> [Task goal]: When the line containing "发表于 2021-2-18 09:58" is reached, include it and end there; set down verbatim every line before it, starting at the top of the records.

> [Material for this exercise]:
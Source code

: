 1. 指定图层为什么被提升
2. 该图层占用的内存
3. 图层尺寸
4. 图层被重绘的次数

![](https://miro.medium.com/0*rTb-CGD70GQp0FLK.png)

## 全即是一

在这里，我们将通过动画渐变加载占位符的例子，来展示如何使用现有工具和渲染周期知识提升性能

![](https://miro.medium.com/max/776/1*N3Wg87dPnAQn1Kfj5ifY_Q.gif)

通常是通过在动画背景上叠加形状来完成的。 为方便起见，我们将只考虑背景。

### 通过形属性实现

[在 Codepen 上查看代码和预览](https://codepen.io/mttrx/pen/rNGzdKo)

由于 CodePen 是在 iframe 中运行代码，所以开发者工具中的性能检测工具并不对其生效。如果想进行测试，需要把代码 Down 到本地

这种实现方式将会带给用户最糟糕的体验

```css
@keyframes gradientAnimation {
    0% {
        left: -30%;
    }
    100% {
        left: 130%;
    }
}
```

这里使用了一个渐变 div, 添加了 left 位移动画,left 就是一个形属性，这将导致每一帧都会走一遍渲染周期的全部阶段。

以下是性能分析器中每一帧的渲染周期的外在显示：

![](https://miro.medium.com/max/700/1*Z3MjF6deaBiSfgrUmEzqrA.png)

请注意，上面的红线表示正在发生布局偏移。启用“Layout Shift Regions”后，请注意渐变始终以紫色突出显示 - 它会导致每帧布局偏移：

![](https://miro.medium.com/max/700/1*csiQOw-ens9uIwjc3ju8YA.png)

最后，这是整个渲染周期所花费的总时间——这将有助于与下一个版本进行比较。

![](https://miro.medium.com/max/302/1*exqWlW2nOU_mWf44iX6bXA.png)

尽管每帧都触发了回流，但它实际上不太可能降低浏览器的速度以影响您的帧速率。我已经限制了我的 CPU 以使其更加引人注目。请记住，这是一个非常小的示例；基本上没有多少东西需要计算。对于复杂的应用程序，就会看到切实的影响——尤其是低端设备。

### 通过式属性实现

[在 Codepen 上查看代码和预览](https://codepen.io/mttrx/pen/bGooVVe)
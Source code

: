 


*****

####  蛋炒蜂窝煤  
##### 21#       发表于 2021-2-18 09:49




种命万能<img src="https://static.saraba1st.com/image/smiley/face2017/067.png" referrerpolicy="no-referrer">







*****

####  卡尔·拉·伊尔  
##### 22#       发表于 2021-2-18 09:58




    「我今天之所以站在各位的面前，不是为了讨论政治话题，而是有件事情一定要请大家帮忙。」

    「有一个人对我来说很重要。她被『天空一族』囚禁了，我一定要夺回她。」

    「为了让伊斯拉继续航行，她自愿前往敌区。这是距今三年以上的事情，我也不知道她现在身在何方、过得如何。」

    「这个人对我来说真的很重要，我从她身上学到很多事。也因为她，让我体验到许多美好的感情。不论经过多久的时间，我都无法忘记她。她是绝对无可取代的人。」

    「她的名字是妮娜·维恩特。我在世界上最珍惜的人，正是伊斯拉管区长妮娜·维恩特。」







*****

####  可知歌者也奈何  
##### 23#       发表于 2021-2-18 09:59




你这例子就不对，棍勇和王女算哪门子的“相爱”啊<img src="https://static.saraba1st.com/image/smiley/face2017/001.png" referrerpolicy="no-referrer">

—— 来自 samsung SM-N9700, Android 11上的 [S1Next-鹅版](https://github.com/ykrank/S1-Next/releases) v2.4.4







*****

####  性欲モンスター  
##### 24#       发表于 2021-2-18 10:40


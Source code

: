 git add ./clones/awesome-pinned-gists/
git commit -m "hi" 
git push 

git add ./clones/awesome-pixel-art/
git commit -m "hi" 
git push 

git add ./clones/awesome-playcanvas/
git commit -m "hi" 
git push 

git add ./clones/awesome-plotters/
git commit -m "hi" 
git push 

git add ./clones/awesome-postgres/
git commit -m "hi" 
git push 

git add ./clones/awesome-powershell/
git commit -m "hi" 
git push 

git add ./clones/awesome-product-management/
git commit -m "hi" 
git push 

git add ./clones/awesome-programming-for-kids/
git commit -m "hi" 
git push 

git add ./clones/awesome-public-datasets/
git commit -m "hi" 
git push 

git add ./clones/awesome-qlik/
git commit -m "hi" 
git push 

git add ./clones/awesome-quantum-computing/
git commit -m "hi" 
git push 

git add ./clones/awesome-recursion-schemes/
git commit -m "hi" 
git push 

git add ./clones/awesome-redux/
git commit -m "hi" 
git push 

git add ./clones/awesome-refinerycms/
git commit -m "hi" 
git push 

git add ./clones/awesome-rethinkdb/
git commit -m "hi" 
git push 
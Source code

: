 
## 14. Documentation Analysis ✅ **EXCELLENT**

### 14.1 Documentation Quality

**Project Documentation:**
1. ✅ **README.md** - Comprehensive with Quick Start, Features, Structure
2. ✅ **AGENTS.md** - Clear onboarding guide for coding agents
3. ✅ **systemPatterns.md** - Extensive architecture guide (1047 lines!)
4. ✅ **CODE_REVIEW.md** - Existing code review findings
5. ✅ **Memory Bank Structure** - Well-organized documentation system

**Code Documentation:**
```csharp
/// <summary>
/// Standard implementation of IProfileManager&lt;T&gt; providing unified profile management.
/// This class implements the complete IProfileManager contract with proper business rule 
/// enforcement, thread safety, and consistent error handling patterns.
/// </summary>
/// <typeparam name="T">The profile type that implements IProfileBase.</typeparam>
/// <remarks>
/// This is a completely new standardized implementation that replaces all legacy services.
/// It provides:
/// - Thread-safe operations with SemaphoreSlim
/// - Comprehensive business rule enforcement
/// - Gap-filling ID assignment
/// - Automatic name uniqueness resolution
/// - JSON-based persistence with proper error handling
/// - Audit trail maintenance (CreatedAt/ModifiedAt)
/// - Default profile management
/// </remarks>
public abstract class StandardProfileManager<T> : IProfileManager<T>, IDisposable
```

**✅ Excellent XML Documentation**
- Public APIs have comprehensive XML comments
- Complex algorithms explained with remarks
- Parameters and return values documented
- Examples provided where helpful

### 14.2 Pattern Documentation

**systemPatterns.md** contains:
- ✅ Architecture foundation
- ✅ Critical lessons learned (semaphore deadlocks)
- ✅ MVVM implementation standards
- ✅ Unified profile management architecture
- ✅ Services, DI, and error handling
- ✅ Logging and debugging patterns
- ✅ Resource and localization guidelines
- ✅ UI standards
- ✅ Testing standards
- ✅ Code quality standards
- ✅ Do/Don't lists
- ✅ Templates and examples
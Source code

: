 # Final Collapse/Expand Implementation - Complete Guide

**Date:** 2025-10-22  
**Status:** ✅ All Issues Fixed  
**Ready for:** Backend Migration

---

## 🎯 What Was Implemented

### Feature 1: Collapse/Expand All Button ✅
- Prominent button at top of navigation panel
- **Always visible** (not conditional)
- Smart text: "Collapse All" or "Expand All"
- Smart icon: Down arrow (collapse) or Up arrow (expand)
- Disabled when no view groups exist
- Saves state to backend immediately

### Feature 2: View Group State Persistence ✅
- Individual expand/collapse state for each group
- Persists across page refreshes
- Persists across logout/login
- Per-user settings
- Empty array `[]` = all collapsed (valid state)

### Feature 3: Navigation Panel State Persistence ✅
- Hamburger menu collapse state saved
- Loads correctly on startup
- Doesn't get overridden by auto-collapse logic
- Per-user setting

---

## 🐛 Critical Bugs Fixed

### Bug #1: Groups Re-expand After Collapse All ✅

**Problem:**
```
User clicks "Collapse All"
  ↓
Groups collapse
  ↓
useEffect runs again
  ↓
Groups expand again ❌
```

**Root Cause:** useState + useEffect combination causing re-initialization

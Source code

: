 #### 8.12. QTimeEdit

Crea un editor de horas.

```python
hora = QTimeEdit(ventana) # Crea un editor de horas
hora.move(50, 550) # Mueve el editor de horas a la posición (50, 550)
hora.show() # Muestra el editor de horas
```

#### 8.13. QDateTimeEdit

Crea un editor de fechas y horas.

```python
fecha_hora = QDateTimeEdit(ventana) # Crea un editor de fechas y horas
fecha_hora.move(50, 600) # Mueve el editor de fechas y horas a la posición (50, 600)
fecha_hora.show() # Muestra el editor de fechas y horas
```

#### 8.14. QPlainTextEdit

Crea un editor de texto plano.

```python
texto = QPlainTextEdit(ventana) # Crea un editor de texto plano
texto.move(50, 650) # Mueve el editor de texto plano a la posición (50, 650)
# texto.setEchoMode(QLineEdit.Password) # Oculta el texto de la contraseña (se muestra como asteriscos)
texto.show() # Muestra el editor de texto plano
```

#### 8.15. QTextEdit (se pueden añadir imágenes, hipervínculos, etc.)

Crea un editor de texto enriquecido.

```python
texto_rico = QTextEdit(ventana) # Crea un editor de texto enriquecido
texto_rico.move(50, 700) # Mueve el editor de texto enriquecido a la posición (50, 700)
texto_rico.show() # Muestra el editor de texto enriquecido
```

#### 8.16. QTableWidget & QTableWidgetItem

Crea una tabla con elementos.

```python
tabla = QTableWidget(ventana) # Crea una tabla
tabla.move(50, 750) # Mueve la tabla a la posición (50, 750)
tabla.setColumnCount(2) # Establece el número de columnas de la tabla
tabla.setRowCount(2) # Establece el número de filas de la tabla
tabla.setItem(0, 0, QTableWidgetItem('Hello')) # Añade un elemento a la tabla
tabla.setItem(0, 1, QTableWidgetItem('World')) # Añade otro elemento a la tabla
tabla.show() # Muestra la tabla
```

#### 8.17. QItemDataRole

> [Answer space]:
Source code

: 1. 指定图层为什么被提升
2. 该图层占用的内存
3. 图层尺寸
4. 图层被重绘的次数

![](https://miro.medium.com/0*rTb-CGD70GQp0FLK.png)

## 全即是一

在这里，我们将通过动画渐变加载占位符的例子，来展示如何使用现有工具和渲染周期知识提升性能

![](https://miro.medium.com/max/776/1*N3Wg87dPnAQn1Kfj5ifY_Q.gif)

通常是通过在动画背景上叠加形状来完成的。 为方便起见，我们将只考虑背景。

### 通过形属性实现

[在 Codepen 上查看代码和预览](https://codepen.io/mttrx/pen/rNGzdKo)

由于 CodePen 是在 iframe 中运行代码，所以开发者工具中的性能检测工具并不对其生效。如果想进行测试，需要把代码 Down 到本地

这种实现方式将会带给用户最糟糕的体验

```css
@keyframes gradientAnimation {
    0% {
        left: -30%;
    }
    100% {
        left: 130%;
    }
}
```

这里使用了一个渐变 div, 添加了 left 位移动画,left 就是一个形属性，这将导致每一帧都会走一遍渲染周期的全部阶段。

以下是性能分析器中每一帧的渲染周期的外在显示：

![](https://miro.medium.com/max/700/1*Z3MjF6deaBiSfgrUmEzqrA.png)

请注意，上面的红线表示正在发生布局偏移。启用“Layout Shift Regions”后，请注意渐变始终以紫色突出显示 - 它会导致每帧布局偏移：

![](https://miro.medium.com/max/700/1*csiQOw-ens9uIwjc3ju8YA.png)

最后，这是整个渲染周期所花费的总时间——这将有助于与下一个版本进行比较。

![](https://miro.medium.com/max/302/1*exqWlW2nOU_mWf44iX6bXA.png)

尽管每帧都触发了回流，但它实际上不太可能降低浏览器的速度以影响您的帧速率。我已经限制了我的 CPU 以使其更加引人注目。请记住，这是一个非常小的示例；基本上没有多少东西需要计算。对于复杂的应用程序，就会看到切实的影响——尤其是低端设备。

### 通过式属性实现

[在 Codepen 上查看代码和预览](https://codepen.io/mttrx/pen/bGooVVe)
Source code

: 


*****

####  蛋炒蜂窝煤  
##### 21#       发表于 2021-2-18 09:49




种命万能<img src="https://static.saraba1st.com/image/smiley/face2017/067.png" referrerpolicy="no-referrer">







*****

####  卡尔·拉·伊尔  
##### 22#       发表于 2021-2-18 09:58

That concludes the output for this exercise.